Use speculative decoding for inference#
What is Speculative Decoding?#
Decoding is often a time-consuming step in large autoregressive models like Transformers. Common decoding strategies, such as greedy decoding or beam search, require running the model multiple times — generating K
tokens can take n*K
serial runs, where n
is the size of the beam. Given the high cost of running large models, speculative decoding (also called assisted decoding) offers a more efficient alternative.
The key idea behind speculative decoding is to use a smaller, approximate model (called the draft or assistant model) to generate candidate tokens. These tokens are then validated in a single forward pass by the larger model, speeding up the overall decoding process. This approach achieves the same sampling quality as autoregressive decoding but with significantly reduced computation time — up to 2x faster for large models.

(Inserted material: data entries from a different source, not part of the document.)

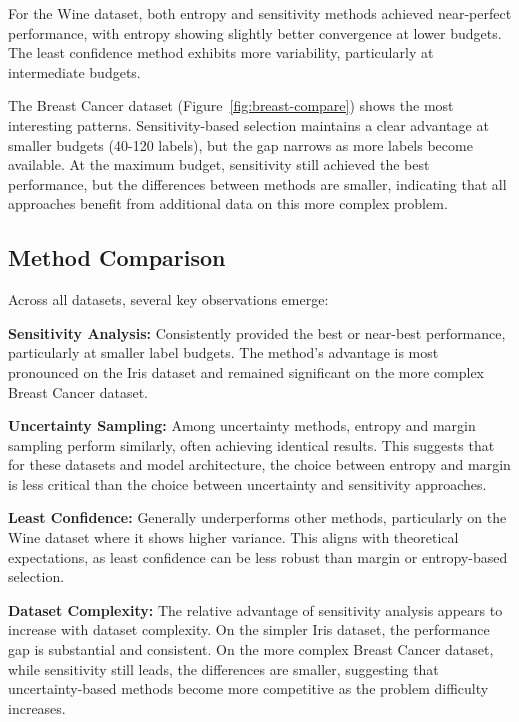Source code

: \documentclass[conference]{IEEEtran}
\begin{document}
For the Wine dataset, both entropy and sensitivity methods achieved near-perfect performance, with entropy showing slightly better convergence at lower budgets. The least confidence method exhibits more variability, particularly at intermediate budgets.

The Breast Cancer dataset (Figure~\ref{fig:breast-compare}) shows the most interesting patterns. Sensitivity-based selection maintains a clear advantage at smaller budgets (40-120 labels), but the gap narrows as more labels become available. At the maximum budget, sensitivity still achieved the best performance, but the differences between methods are smaller, indicating that all approaches benefit from additional data on this more complex problem.

\subsection{Method Comparison}

Across all datasets, several key observations emerge:

\textbf{Sensitivity Analysis:} Consistently provided the best or near-best performance, particularly at smaller label budgets. The method's advantage is most pronounced on the Iris dataset and remained significant on the more complex Breast Cancer dataset.

\textbf{Uncertainty Sampling:} Among uncertainty methods, entropy and margin sampling perform similarly, often achieving identical results. This suggests that for these datasets and model architecture, the choice between entropy and margin is less critical than the choice between uncertainty and sensitivity approaches.

\textbf{Least Confidence:} Generally underperforms other methods, particularly on the Wine dataset where it shows higher variance. This aligns with theoretical expectations, as least confidence can be less robust than margin or entropy-based selection.

\textbf{Dataset Complexity:} The relative advantage of sensitivity analysis appears to increase with dataset complexity. On the simpler Iris dataset, the performance gap is substantial and consistent. On the more complex Breast Cancer dataset, while sensitivity still leads, the differences are smaller, suggesting that uncertainty-based methods become more competitive as the problem difficulty increases.
\end{document}
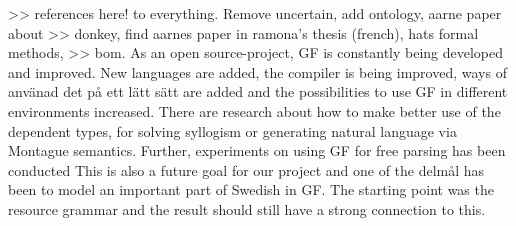 \documentclass{report}
\begin{document}
\vspace{5mm}
>> references here! to everything. Remove uncertain, add ontology, aarne paper about
>> donkey, find aarnes paper in ramona's thesis (french), hats formal methods,
>> bom.
As an open source-project, GF is constantly being developed and improved. New
languages are added, the compiler is being improved, ways of använad det på ett
lätt sätt are added and the possibilities to use GF in different environments
increased. There are  research about how to make better use of the dependent
types, for solving syllogism or generating natural language via Montague
semantics.
Further, experiments on using GF for free parsing has been conducted \cite[]{gfMech} 
This is also a future goal for our project and one of the delmål has been to
model an important part of Swedish in GF. The starting point was the resource
grammar and the result should still have a strong connection to this.

%
%

\end{document}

How Speculative Decoding Works:#
Draft Model: A smaller, more efficient model proposes tokens one at a time.
Target Model Verification: The larger model verifies these tokens in a single forward pass. It confirms correct tokens and corrects any incorrect ones.
Multiple Tokens Per Pass: Instead of generating one token per pass, speculative decoding processes multiple tokens simultaneously, reducing overall latency.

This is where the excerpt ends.